What if something was wrong with Jeremy?
"Jeremy? Are you all right? You don't look good and you're stammering and sweating. Is everything all right at home?"
"Yeah, fine. Just fine. It's just that well….um…."
He dug around in his pocket for a minute and came up with an envelope. It was creased and bedraggled and had the initials BMG scrawled in his familiar handwriting in blue felt tip across the face.
"I wanted to ask you something."
He squirmed around in his chair for a bit and then pulled away from me.
He stood up, paced around a minute and then came back and sat down.
"Cal, I know I'm not handsome and slick like the guys you usually date, and I know that what I'm about to do might wreck our friendship, but Cal, I have to do it cause I'm crazy about you and what I wanted to ask you is will you go to the blue man group with me tonight? I've had the tickets for a month but was too scared to ask you. So Cal, will you? Will you go?"
"You mean like a date?"
"Yes, I mean like a date. With hand holding and maybe a kiss goodnight at the end. Like that. Like a date like that."
I looked at my friend.
I looked into his warm hopeful eyes.
I looked at his trembling hands as they crushed the envelope with the tickets.
"Jeremy, that's the stupidest thing I've ever heard."
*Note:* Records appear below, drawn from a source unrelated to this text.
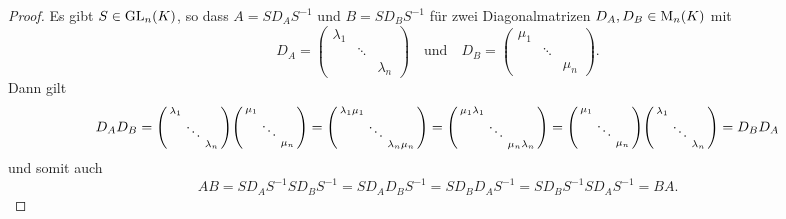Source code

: \begin{proof}
  Es gibt $S \in \operatorname{GL}_{n}(K)$, so dass $A = S D_A S^{-1}$ und $B = S D_B S^{-1}$ für zwei Diagonalmatrizen $D_A, D_B \in \operatorname{M}_{n}(K)$ mit
  \[
      D_A
    = \begin{pmatrix}
        \lambda_1 &         &
        \\
                  & \ddots  &
        \\
                  &         & \lambda_n
      \end{pmatrix}
    \quad\text{und}\quad
      D_B
    = \begin{pmatrix}
        \mu_1 &         &
        \\
              & \ddots  &
        \\
              &         & \mu_n
      \end{pmatrix}.
  \]
  Dann gilt
  \[
      D_A D_B
    = \begin{psmallmatrix}
        \lambda_1 &         &
        \\
                  & \ddots  &
        \\
                  &         & \lambda_n
      \end{psmallmatrix}
      \begin{psmallmatrix}
        \mu_1 &         &
        \\
              & \ddots  &
        \\
              &         & \mu_n
      \end{psmallmatrix}
    = \begin{psmallmatrix}
        \lambda_1 \mu_1 &         &
        \\
                        & \ddots  &
        \\
                        &         & \lambda_n \mu_n
      \end{psmallmatrix}
    = \begin{psmallmatrix}
        \mu_1 \lambda_1 &         &
        \\
                        & \ddots  &
        \\
                        &         & \mu_n \lambda_n
      \end{psmallmatrix}
    = \begin{psmallmatrix}
        \mu_1 &         &
        \\
              & \ddots  &
        \\
              &         & \mu_n
      \end{psmallmatrix}
      \begin{psmallmatrix}
        \lambda_1 &         &
        \\
                  & \ddots  &
        \\
                  &         & \lambda_n
      \end{psmallmatrix}
    = D_B D_A
  \]
  und somit auch
  \[
      A B
    = S D_A S^{-1} S D_B S^{-1}
    = S D_A D_B S^{-1}
    = S D_B D_A S^{-1}
    = S D_B S^{-1} S D_A S^{-1}
    = B A.
  \]
\end{proof}

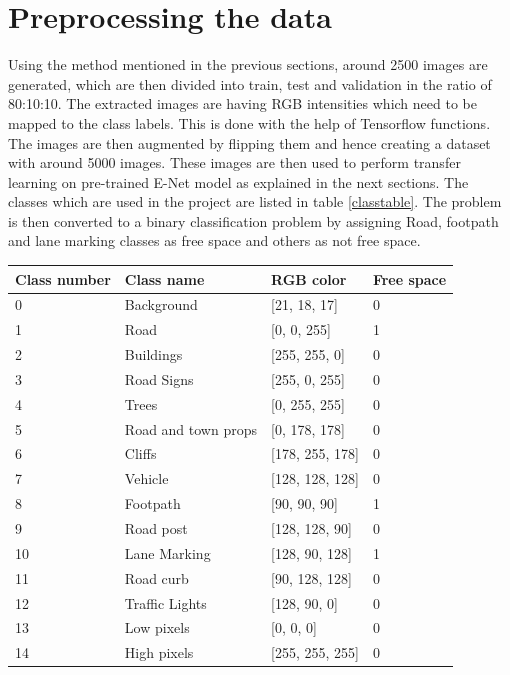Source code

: \documentclass[a4paper, 12pt, oneside, BCOR1cm,toc=chapterentrywithdots]{scrbook}
\begin{document}
\section{Preprocessing the data}

Using the method mentioned in the previous sections, around 2500 images are generated, which are then divided into train, test and validation in the ratio of 80:10:10. The extracted images are having RGB intensities which need to be mapped to the class labels. This is done with the help of Tensorflow functions. The images are then augmented by flipping them and hence creating a dataset with around 5000 images. These images are then used to perform transfer learning on pre-trained E-Net model as explained in the next sections. The classes which are used in the project are listed in table \ref{classtable}. The problem is then converted to a binary classification problem by assigning Road, footpath and lane marking classes as free space and others as not free space. 



\begin{center}
\label{classtable}
\begin{tabular}{| l | l | l | l |}
\hline
Class number & Class name & RGB color & Free space\\
\hline
0 & Background & [21, 18, 17] & 0\\
\hline
1 & Road & [0, 0, 255] & 1\\
\hline
2 & Buildings & [255, 255, 0] & 0\\
\hline
3 & Road Signs & [255, 0, 255] & 0\\
\hline
4 & Trees & [0, 255, 255] & 0\\
\hline
5 & Road and town props & [0, 178, 178] & 0\\
\hline
6 & Cliffs & [178, 255, 178] & 0\\
\hline
7 & Vehicle & [128, 128, 128] & 0\\
\hline
8 & Footpath & [90, 90, 90] & 1\\
\hline
9 & Road post & [128, 128, 90] & 0\\
\hline
10 & Lane Marking & [128, 90, 128] & 1\\
\hline
11 & Road curb & [90, 128, 128] & 0\\
\hline
12 & Traffic Lights & [128, 90, 0] & 0\\
\hline
13 & Low pixels & [0, 0, 0] & 0\\
\hline
14 & High pixels & [255, 255, 255] & 0\\
\hline
\end{tabular}

\end{center}
\end{document}
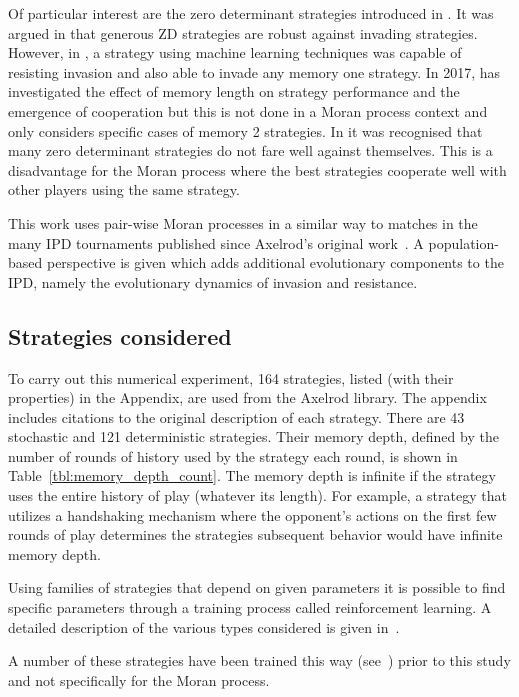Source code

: \documentclass[10pt,letterpaper]{article}
\begin{document}
Of particular interest are the zero determinant strategies introduced in
\cite{Press2012}. It was argued in \cite{stewart2013extortion} that generous
ZD strategies are robust against invading strategies. However, in \cite{Lee2015},
a strategy using machine learning techniques was capable of resisting invasion
and also able to invade any memory one strategy. In 2017, \cite{Hilbe2017}
has investigated the effect of memory length on strategy performance and the
emergence of cooperation but this is not done in a Moran process context and only
considers specific cases of memory 2 strategies. In \cite{Adami2013} it was
recognised that many zero determinant strategies do not fare well against
themselves. This is a disadvantage for the Moran process where the best
strategies cooperate well with other players using the same strategy.

This work uses pair-wise Moran processes in a similar way to matches in the many
IPD tournaments published since Axelrod's original work~\cite{Axelrod1980a}.
A population-based perspective is given which adds additional
evolutionary components to the IPD, namely the evolutionary dynamics of invasion
and resistance.

\subsection*{Strategies considered}\label{sec:strategies}

To carry out this numerical experiment, 164
strategies, listed (with their properties) in the Appendix,
are used from the Axelrod library. The appendix includes citations to the
original description of each strategy. There are
43 stochastic and
121 deterministic strategies. Their memory depth,
defined by the number of rounds of history used by the strategy each round, is
shown in Table~\ref{tbl:memory_depth_count}. The memory depth is infinite if the
strategy uses the entire history of play (whatever its length). For example, a
strategy that utilizes a handshaking mechanism where the opponent's actions on
the first few rounds of play determines the strategies subsequent behavior would
have infinite memory depth.

Using families of strategies that depend on given parameters it is possible to
find specific parameters through a training process called reinforcement
learning. A detailed description of the various types considered is given
in~\cite{Harper2017}.

A number of these strategies have been trained this way (see~\cite{Harper2017})
prior to this study and not specifically for the Moran process.
\end{document}
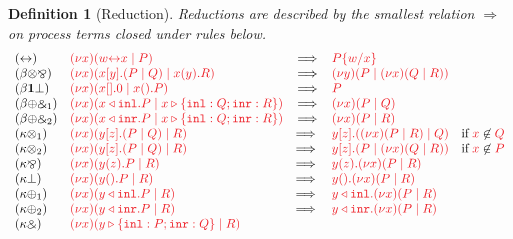 \documentclass[submission,copyright,creativecommons]{eptcs}
\newtheorem{definition}[lemma]{Definition}
\begin{document}
\begin{definition}[Reduction]\label{def:cp-reduction}
  Reductions are described by the smallest relation $\Longrightarrow$ on process terms closed under rules below.
  \begin{gather*}
      \begin{array}{llcll}
        \cpRedAxCut1
        & \tm{\cpCut{x}{\cpLink{w}{x}}{P}}
        & \Longrightarrow
        & \tm{\cpSub{w}{x}{P}}
        \\
        \cpRedBetaTensParr
        & \tm{\cpCut{x}{\cpSend{x}{y}{P}{Q}}{\cpRecv{x}{y}{R}}}
        & \Longrightarrow
        & \tm{\cpCut{y}{P}{\cpCut{x}{Q}{R}}}
        \\
        \cpRedBetaOneBot
        & \tm{\cpCut{x}{\cpHalt{x}}{\cpWait{x}{P}}}
        & \Longrightarrow
        & \tm{P}
        \\
        \cpRedBetaPlusWith1
        & \tm{\cpCut{x}{\cpInl{x}{P}}{\cpCase{x}{Q}{R}}}
        & \Longrightarrow
        & \tm{\cpCut{x}{P}{Q}}
        \\
        \cpRedBetaPlusWith2
        & \tm{\cpCut{x}{\cpInr{x}{P}}{\cpCase{x}{Q}{R}}}
        & \Longrightarrow
        & \tm{\cpCut{x}{P}{R}}
        \\
        \cpRedKappaTens1
        & \tm{\cpCut{x}{\cpSend{y}{z}{P}{Q}}{R}}
        & \Longrightarrow \;
        & \tm{\cpSend{y}{z}{\cpCut{x}{P}{R}}{Q}}
          \quad \text{if} \; \notFreeIn{x}{Q}
        \\
        \cpRedKappaTens2
        & \tm{\cpCut{x}{\cpSend{y}{z}{P}{Q}}{R}}
        & \Longrightarrow \;
        & \tm{\cpSend{y}{z}{P}{\cpCut{x}{Q}{R}}}
          \quad \text{if} \; \notFreeIn{x}{P}
        \\
        \cpRedKappaParr
        & \tm{\cpCut{x}{\cpRecv{y}{z}{P}}{R}}
        & \Longrightarrow \;
        & \tm{\cpRecv{y}{z}{\cpCut{x}{P}{R}}}
        \\
        \cpRedKappaBot
        & \tm{\cpCut{x}{\cpWait{y}{P}}{R}}
        & \Longrightarrow \;
        & \tm{\cpWait{y}{\cpCut{x}{P}{R}}}
        \\
        \cpRedKappaPlus1
        & \tm{\cpCut{x}{\cpInl{y}{P}}{R}}
        & \Longrightarrow \;
        & \tm{\cpInl{y}{\cpCut{x}{P}{R}}}
        \\
        \cpRedKappaPlus2
        &\tm{\cpCut{x}{\cpInr{y}{P}}{R}}
        & \Longrightarrow \;
        & \tm{\cpInr{y}{\cpCut{x}{P}{R}}}
        \\
        \cpRedKappaWith
        & \tm{\cpCut{x}{\cpCase{y}{P}{Q}}{R}}

\end{array}
\end{gather*}
\end{definition}
\end{document}

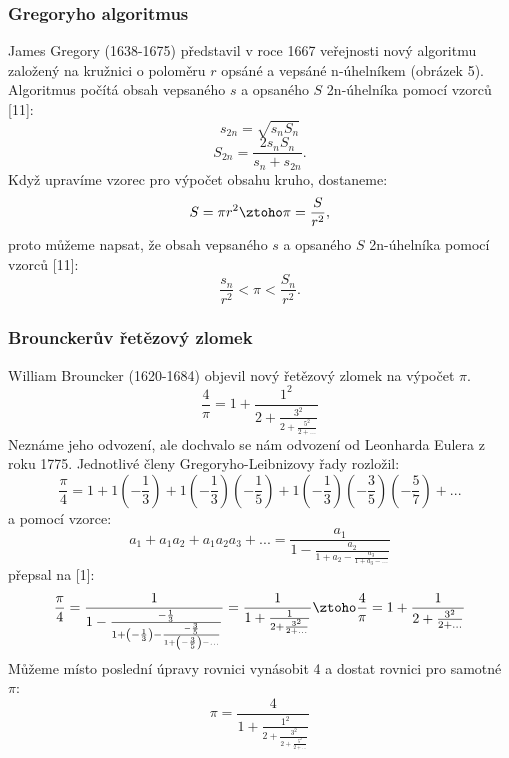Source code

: \documentclass[rocnikovka]{gzwroc} %
\begin{document}
\subsubsection{Gregoryho algoritmus}
James Gregory (1638-1675) představil v roce 1667 veřejnosti nový algoritmu založený na kružnici o poloměru $r$ opsáné a vepsáné n-úhelníkem (obrázek 5). Algoritmus počítá obsah vepsaného $s$ a opsaného $S$ 2n-úhelníka pomocí vzorců [11]:
\begin{equation}
s_{2n}=\sqrt{s_nS_n}
\end{equation}
\begin{equation}
S_{2n}=\frac{2s_nS_n}{s_n+s_{2n}}.
\end{equation}
Když upravíme vzorec pro výpočet obsahu kruho, dostaneme:
$$
S=\pi r^2 \ztoho \pi=\frac{S}{r^2},
$$
proto můžeme napsat, že
obsah vepsaného $s$ a opsaného $S$ 2n-úhelníka pomocí vzorců [11]:
\begin{equation}
\frac{s_n}{r^2}<\pi<\frac{S_n}{r^2}. 
\end{equation}
\subsubsection{Brounckerův řetězový zlomek}
William Brouncker (1620-1684) objevil nový řetězový zlomek na výpočet $\pi$.
\begin{equation}
\frac{4}{\pi}=1+\frac{1^2}{2+\frac{3^2}{2+\frac{5^2}{2+...}}}
\end{equation}
Neznáme jeho odvození, ale dochvalo se nám odvození od Leonharda Eulera z roku 1775. Jednotlivé členy Gregoryho-Leibnizovy řady rozložil:
$$
\frac{\pi}{4}=1+1\left(-\frac{1}{3}\right)+1\left(-\frac{1}{3}\right)\left(-\frac{1}{5}\right)+1\left(-\frac{1}{3}\right)\left(-\frac{3}{5}\right)\left(-\frac{5}{7}\right)+...
$$
a pomocí vzorce:
$$
a_1+a_1a_2+a_1a_2a_3+...=\frac{a_1}{1-\frac{a_2}{1+a_2-\frac{a_3}{1+a_3-...}}}
$$
přepsal na [1]:
$$
\frac{\pi}{4}=\frac{1}{1-\frac{-\frac{1}{3}}{1+\left(-\frac{1}{3}\right)-\frac{-\frac{3}{5}}{1+\left(-\frac{3}{5}\right)-...}}}=\frac{1}{1+\frac{1}{2+\frac{3^2}{2+...}}} \ztoho \frac{4}{\pi}=1+\frac{1}{2+\frac{3^2}{2+...}}
$$
Můžeme místo poslední úpravy rovnici vynásobit 4 a dostat rovnici pro samotné $\pi$:
\begin{equation}
\pi=\frac{4}{1+\frac{1^2}{2+\frac{3^2}{2+\frac{5^2}{2+...}}}}
\end{equation}
\end{document}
His eyes welled, he looked down at his hands, his hopes dashed, his dreams shattered.
I reached out with a trembling hand and tenderly lifted his chin so I could look at his sweet familiar face.
"That's the stupidest thing I've ever heard because I'm going to kiss you right now. You don't have to wait til we say goodnight."
As he smiled a blazing smile, brushed the hair out of my eyes, licked his lips and leaned in to meet my kiss a tiny voice in my head said
"Well, ok, maybe some of the romance writers can live another day."